As the Friars scuffed their way to a 6-6 start, especially with two ugly losses in Anaheim in the Wooden Legacy, the players could hardly believe what was happening. Those losses to Long Beach State and the College of Charleston stuck in the team’s collective craw and left a feeling no one wants to suffer through again.
“It was kind of embarrassing for us to come out there and look that way.

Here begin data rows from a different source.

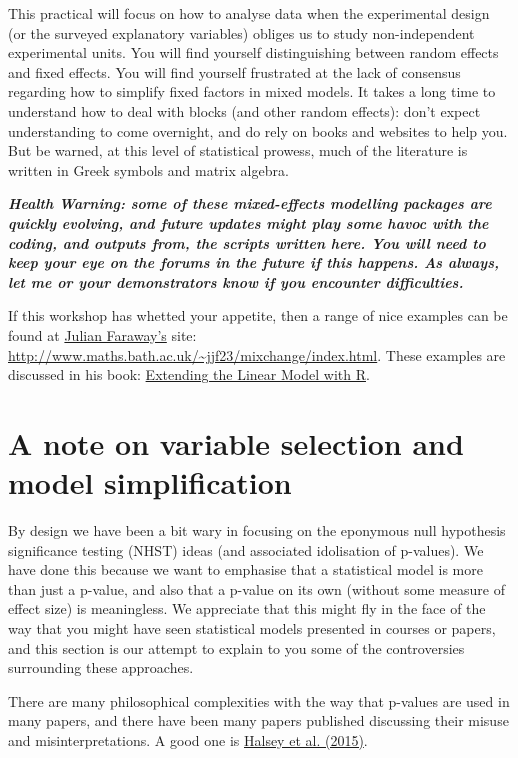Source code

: \documentclass[]{book}
\theoremstyle{definition}
\theoremstyle{definition}
\theoremstyle{definition}
\theoremstyle{remark}
\begin{document}
This practical will focus on how to analyse data when the experimental
design (or the surveyed explanatory variables) obliges us to study
non-independent experimental units. You will find yourself
distinguishing between random effects and fixed effects. You will find
yourself frustrated at the lack of consensus regarding how to simplify
fixed factors in mixed models. It takes a long time to understand how to
deal with blocks (and other random effects): don't expect understanding
to come overnight, and do rely on books and websites to help you. But be
warned, at this level of statistical prowess, much of the literature is
written in Greek symbols and matrix algebra.

\textbf{\emph{Health Warning: some of these mixed-effects modelling
packages are quickly evolving, and future updates might play some havoc
with the coding, and outputs from, the scripts written here. You will
need to keep your eye on the forums in the future if this happens. As
always, let me or your demonstrators know if you encounter
difficulties.}}

If this workshop has whetted your appetite, then a range of nice
examples can be found at
\href{http://www.maths.bath.ac.uk/~jjf23/}{Julian Faraway's} site:
\url{http://www.maths.bath.ac.uk/~jjf23/mixchange/index.html}. These
examples are discussed in his book:
\href{https://www.amazon.co.uk/Extending-Linear-Model-Generalized-Nonparametric/dp/158488424X}{Extending
the Linear Model with R}.

\section{A note on variable selection and model
simplification}\label{a-note-on-variable-selection-and-model-simplification}

By design we have been a bit wary in focusing on the eponymous null
hypothesis significance testing (NHST) ideas (and associated idolisation
of p-values). We have done this because we want to emphasise that a
statistical model is more than just a p-value, and also that a p-value
on its own (without some measure of effect size) is meaningless. We
appreciate that this might fly in the face of the way that you might
have seen statistical models presented in courses or papers, and this
section is our attempt to explain to you some of the controversies
surrounding these approaches.

There are many philosophical complexities with the way that p-values are
used in many papers, and there have been many papers published
discussing their misuse and misinterpretations. A good one is
\href{https://www.nature.com/articles/nmeth.3288.pdf?origin=ppub}{Halsey
et al. (2015)}.
\end{document}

We don’t ever want to look that way,” said sophomore guard A.J. Reeves. “We know what we can do as a team and as individuals and we want to show our best every time we go out there and leave it all on the court.”

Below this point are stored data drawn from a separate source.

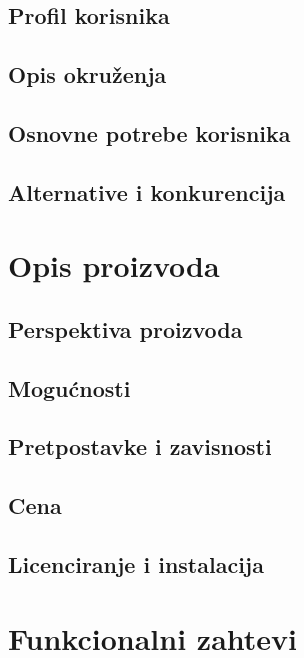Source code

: \section{Profil korisnika}

\section{Opis okruženja}

\section{Osnovne potrebe korisnika}

\section{Alternative i konkurencija}




\chapter{Opis proizvoda}

\section{Perspektiva proizvoda}

\section{Mogućnosti}

\section{Pretpostavke i zavisnosti}

\section{Cena}

\section{Licenciranje i instalacija}




\chapter{Funkcionalni zahtevi}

After an ugly 32-point loss to Florida, coach Ed Cooley put the team’s shaky play in frank terms: It was time to play or see the season go up in smoke.
“We dug ourselves a big hole and each game we’re treating like a championship-level game in respect that there’s no margin of error left,” Cooley said. “It is a long season. It’s not where you started, it’s where you want to go. The margin of error is so thin and the buy-in has to be 100 percent.”
Reeves said there were several low points over the season’s opening 13 games but the Florida loss was a defining one.
“Like, what are we doing? We came back out the next day in practice and got to it. It was definitely a gut-check thing. We couldn’t come out and do that anymore.”
Slow but effective
As usual, the 10 Big East teams are flashing an array of styles this season. Some teams shine on defense, others pile up the points. Some teams press, others bomb away from the 3-point line.
Butler has been a surprise this season largely because of an elite defense. The Bulldogs allow just 54.1 points a game, fourth in the country. Their adjusted defensive rating (points allowed per 100 possessions) is fifth in the country. Seton Hall’s defense is ninth.
The other dominant quality of Butler’s style is a deliberate tempo. While St. John’s (19th) and Marquette (20th) prefer to run and shoot, Butler is 327th of 353 teams in adjusted tempo.
“Their pace of play is one of the slowest in the country,” Cooley said, “so there are going to be limited possessions in the game. You can’t turn the ball over very much against them.”
Where do the Friars pick up style points? They are digging in on defense with a physical man-to-man that’s allowed them to rate 44th in adjusted defense. PC is allowing 66.1 points per game.
After winning the last two games on the final play, the emphasis on late-game execution was emphasized even more for the Friars. Despite escaping with two one-point wins, the final minute of the DePaul and Marquette games were marred by missed free throws, turnovers and twice fouling a 3-point shooter with a three-point lead.
Flawless execution in those situations is all but impossible but Cooley feels experience is the best teacher. Asked what he tells his team in the final media timeout with four minutes to play, the coach said, “If we’re down eight, we lock in and try to get three (defensive) stops in a row. Anybody that can get three consecutive stops in under four minute situations, for the most part, is going to win the game. If we’re up eight, you want to make sure you use clock, and understand time and score. We practice those situations all the time.”